**Task requirements**: Retrieve each line that contains the word "client" from the entries below.

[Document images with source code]
-- -- --

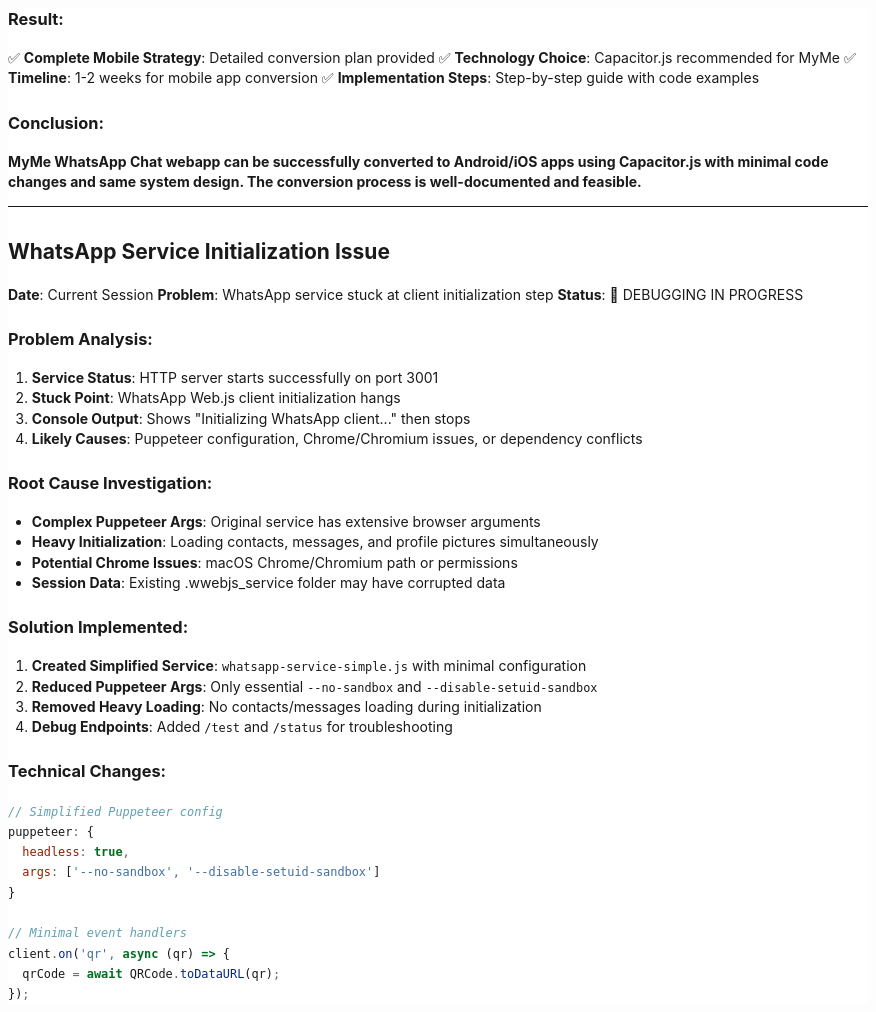 ### Result:
✅ **Complete Mobile Strategy**: Detailed conversion plan provided
✅ **Technology Choice**: Capacitor.js recommended for MyMe
✅ **Timeline**: 1-2 weeks for mobile app conversion
✅ **Implementation Steps**: Step-by-step guide with code examples

### Conclusion:
**MyMe WhatsApp Chat webapp can be successfully converted to Android/iOS apps using Capacitor.js with minimal code changes and same system design. The conversion process is well-documented and feasible.**

---

## WhatsApp Service Initialization Issue
**Date**: Current Session
**Problem**: WhatsApp service stuck at client initialization step
**Status**: 🔧 DEBUGGING IN PROGRESS

### Problem Analysis:
1. **Service Status**: HTTP server starts successfully on port 3001
2. **Stuck Point**: WhatsApp Web.js client initialization hangs
3. **Console Output**: Shows "Initializing WhatsApp client..." then stops
4. **Likely Causes**: Puppeteer configuration, Chrome/Chromium issues, or dependency conflicts

### Root Cause Investigation:
- **Complex Puppeteer Args**: Original service has extensive browser arguments
- **Heavy Initialization**: Loading contacts, messages, and profile pictures simultaneously
- **Potential Chrome Issues**: macOS Chrome/Chromium path or permissions
- **Session Data**: Existing .wwebjs_service folder may have corrupted data

### Solution Implemented:
1. **Created Simplified Service**: `whatsapp-service-simple.js` with minimal configuration
2. **Reduced Puppeteer Args**: Only essential `--no-sandbox` and `--disable-setuid-sandbox`
3. **Removed Heavy Loading**: No contacts/messages loading during initialization
4. **Debug Endpoints**: Added `/test` and `/status` for troubleshooting

### Technical Changes:
```javascript
// Simplified Puppeteer config
puppeteer: {
  headless: true,
  args: ['--no-sandbox', '--disable-setuid-sandbox']
}

// Minimal event handlers
client.on('qr', async (qr) => {
  qrCode = await QRCode.toDataURL(qr);
});
```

-- -- --

**Finished task**:
**Problem**: WhatsApp service stuck at client initialization step
2. **Stuck Point**: WhatsApp Web.js client initialization hangs
3. **Console Output**: Shows "Initializing WhatsApp client..." then stops
client.on('qr', async (qr) => {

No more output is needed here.